Law of Large Numbers for [0,1]

Question

Since arbitrary products of probability spaces exist, we can take a set of Bernoulli probability spaces (I'm not sure if that term's in use, but by "Bernoulli probability space" I mean a probability space $(\{0,1\},\mathcal{P}(\{0,1\}),\mu)$), each with success rate $\frac{1}{2}$ (straightforwardly, I mean $\mu(\{1\})$ by success rate), indexed by $[0,1]$ and take their product. We get outcomes as function $f:[0,1]\to\{0,1\}$, but there is a canonical bijection $X$ from $\{0,1\}^{[0,1]}$ to $\mathcal{P}([0,1])$, so we can view this as randomly selecting a subset of $[0,1]$. Intuitively, one would expect a LLN-type result: almost surely, half of $[0,1]$ is selected. This would be formalised by putting a natural measure $\nu$, presumably Lebesgue, on $[0,1]$. The result would then be that, almost surely, $\nu(X)=\frac{1}{2}$. Looking at it in this light, this seems very surprising for at least two reasons: first, measurable sets seem rare, and second, the product space has seemingly nothing to do with where it's being mapped. We could try it with any measurable space of appropriate cardinality, and it would not work in general as we could simply ban sets with probability $\frac{1}{2}$. So does it hold under any circumstance, and if not, is there some other reasonable analogue of the LLN for $[0,1]$?

Answer 1

You can show that if the random variables $Y_t$, $0\le t\le 1$, are i.i.d (and Bernoulli($1/2$), defined on a product space as you suggest), then $(\omega,y)\mapsto Y_t(\omega)$ can't be jointly measurable. This makes $X(\omega) :=\{t:Y_t(\omega)=1\}$ problematic as a "random set". There are some fairly sophisticated ways to try to tackle this issue; see for example "Joint measurability and the one-way Fubini property for a continuum of independent random variables" by P.J. Hammond and Y. Sun [Proceeding of the AMS, vol. 134 (2005) pp. 737–747] and the references therein; especially the paper by Judd.

Answer 2

Your definition of Bernoulli random sets encounters difficulties, described in the answer by @JohnDawkins. However, it can easily be modified, so the question will actually make sense.

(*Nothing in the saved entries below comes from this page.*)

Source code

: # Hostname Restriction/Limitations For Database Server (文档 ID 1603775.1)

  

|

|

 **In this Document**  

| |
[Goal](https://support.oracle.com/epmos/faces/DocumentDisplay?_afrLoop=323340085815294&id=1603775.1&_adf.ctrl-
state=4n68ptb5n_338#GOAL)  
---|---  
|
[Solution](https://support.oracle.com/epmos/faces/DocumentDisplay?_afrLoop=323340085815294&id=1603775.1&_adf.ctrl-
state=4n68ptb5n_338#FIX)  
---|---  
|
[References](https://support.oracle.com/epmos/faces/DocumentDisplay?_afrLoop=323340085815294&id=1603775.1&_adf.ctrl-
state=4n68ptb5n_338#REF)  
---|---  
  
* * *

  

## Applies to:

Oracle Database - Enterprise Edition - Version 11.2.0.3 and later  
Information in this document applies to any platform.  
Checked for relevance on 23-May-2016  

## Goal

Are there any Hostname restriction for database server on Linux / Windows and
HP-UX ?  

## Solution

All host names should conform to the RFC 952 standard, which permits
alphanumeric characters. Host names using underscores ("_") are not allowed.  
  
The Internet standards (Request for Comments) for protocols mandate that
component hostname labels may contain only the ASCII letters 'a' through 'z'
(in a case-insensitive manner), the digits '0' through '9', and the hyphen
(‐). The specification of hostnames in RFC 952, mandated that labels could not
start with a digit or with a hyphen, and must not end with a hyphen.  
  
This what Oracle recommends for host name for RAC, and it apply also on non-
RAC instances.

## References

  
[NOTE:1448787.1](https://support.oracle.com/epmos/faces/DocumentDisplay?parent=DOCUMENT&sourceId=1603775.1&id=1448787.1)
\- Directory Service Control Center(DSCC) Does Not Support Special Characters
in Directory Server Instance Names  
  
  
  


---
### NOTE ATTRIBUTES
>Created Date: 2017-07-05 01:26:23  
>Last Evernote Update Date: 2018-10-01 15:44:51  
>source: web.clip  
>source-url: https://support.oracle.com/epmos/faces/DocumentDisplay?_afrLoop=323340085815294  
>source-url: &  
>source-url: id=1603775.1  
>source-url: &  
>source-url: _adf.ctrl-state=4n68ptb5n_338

Consider the following construction:

Suppose $\Omega$ is a set and $F$ is a $\sigma$-algebra over $\Omega$, that satisfies a following “separability” condition:

$$\forall a, b \in \Omega \exists f \in F (a \in f \& b \notin f)$$ Consider a $\sigma$-algebra $\Sigma(F)$ over $F$, generated by the collection of subsets $\{ \{f \in F|a \in f\}| a \in \Omega\}$. It is not hard do see, that all nonempty elements of $\Sigma(F)$ will be of the form:

$$\bigcup_{n=1}^\infty \{f \in F|A_i \subset f, B_i \subset \Omega \setminus f\}$$

Where $A_1, A_2, … , B_1, B_2, … $ are at most countable subsets of $\Omega$, $A_i \cap B_i = \emptyset$.

On this $\sigma$-algebra we can easily define such a probability measure, that $\forall a_1, … , a_n \in A$ the values of $\mathbb{I}_{a_i \in f}$ are distributed i.i.d. $\sim Bern(p)$. It is done by assigning to any event $\{f \in F|A_i \subset f, B_i \subset \Omega \setminus f\}$ probability $p^{|A_i|}(1-p)^{|B_i|}$. Let’s call such distribution $Bern_p(F)$.

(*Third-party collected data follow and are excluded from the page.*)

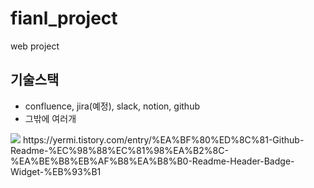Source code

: # fianl_project
web project


## 기술스택
- confluence, jira(예정), slack, notion, github
- 그밖에 여러개

<img src="https://img.shields.io/badge/Spring-Red?style=flat&logo=White&logoColor=white"/>
https://yermi.tistory.com/entry/%EA%BF%80%ED%8C%81-Github-Readme-%EC%98%88%EC%81%98%EA%B2%8C-%EA%BE%B8%EB%AF%B8%EA%B8%B0-Readme-Header-Badge-Widget-%EB%93%B1


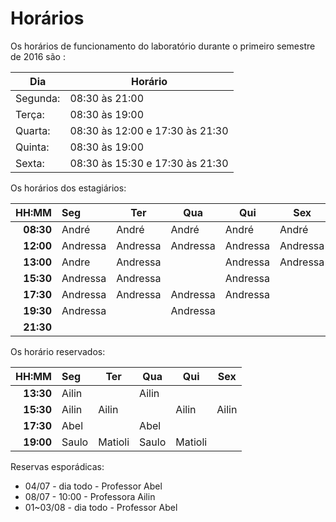 # Horários

Os horários de funcionamento do laboratório durante o primeiro semestre de 2016
são  :

Dia      | Horário
-------- | -------
Segunda: | 08:30 às 21:00
Terça:   | 08:30 às 19:00
Quarta:  | 08:30 às 12:00 e 17:30 às 21:30
Quinta:  | 08:30 às 19:00
Sexta:   | 08:30 às 15:30 e 17:30 às 21:30

Os horários dos estagiários:


HH:MM | Seg | Ter | Qua | Qui | Sex
--: | :--- | --- | --- | --- | ---
**08:30** | André    | André    | André    | André    | André    
**12:00** | Andressa | Andressa | Andressa | Andressa | Andressa
**13:00** | Andre    | Andressa |          | Andressa | Andressa
**15:30** | Andressa | Andressa |          | Andressa |      
**17:30** | Andressa | Andressa | Andressa | Andressa |
**19:30** | Andressa |          | Andressa |          |
**21:30** |          |          |          |          |     



Os horário reservados:


 HH:MM | Seg | Ter | Qua | Qui | Sex
 --: | :--- | --- | --- | --- | ---
 **13:30** | Ailin |     | Ailin |      |
 **15:30** | Ailin | Ailin |       | Ailin |  Ailin
 **17:30** | Abel |     | Abel |     |
 **19:00** | Saulo  | Matioli | Saulo | Matioli |


Reservas esporádicas:
- 04/07 - dia todo - Professor Abel
- 08/07 - 10:00 - Professora Ailin
- 01~03/08 - dia todo - Professor Abel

Then the following will hold:

Suppose $(\Omega, F, \mu)$ is a discrete probability space ($|\Omega| \leq \aleph_0$, $F = P(\Omega)$) and $S \sim Bern_p(F)$ is its random measurable subset. Then $E[\mu(S)] = p$.

Proof:

Suppose, $\Omega = \{a_1, a_2, … \}$ (if $|\Omega| < \aleph_0$ consider $a_{n+1}, a_{n+2}, … $ to be dummy elements with zero measure). Then the measurable function $\mu(S)$ is approximated by the simple functions $\mu(S \cap \{a_1, …, a_n\})$. Thus

$$E[\mu(S)] = \lim_{n \to \infty} E[\mu(S \cap \{a_1, …, a_n\}] = \lim_{n \to \infty} p(\sum_{I=1}^n \mu(\{a_i\})) = p(\sum_{I=1}^\infty \mu(\{a_i\})) = p$$

Q.E.D.

That is the fact of the form you need (but only for discrete spaces).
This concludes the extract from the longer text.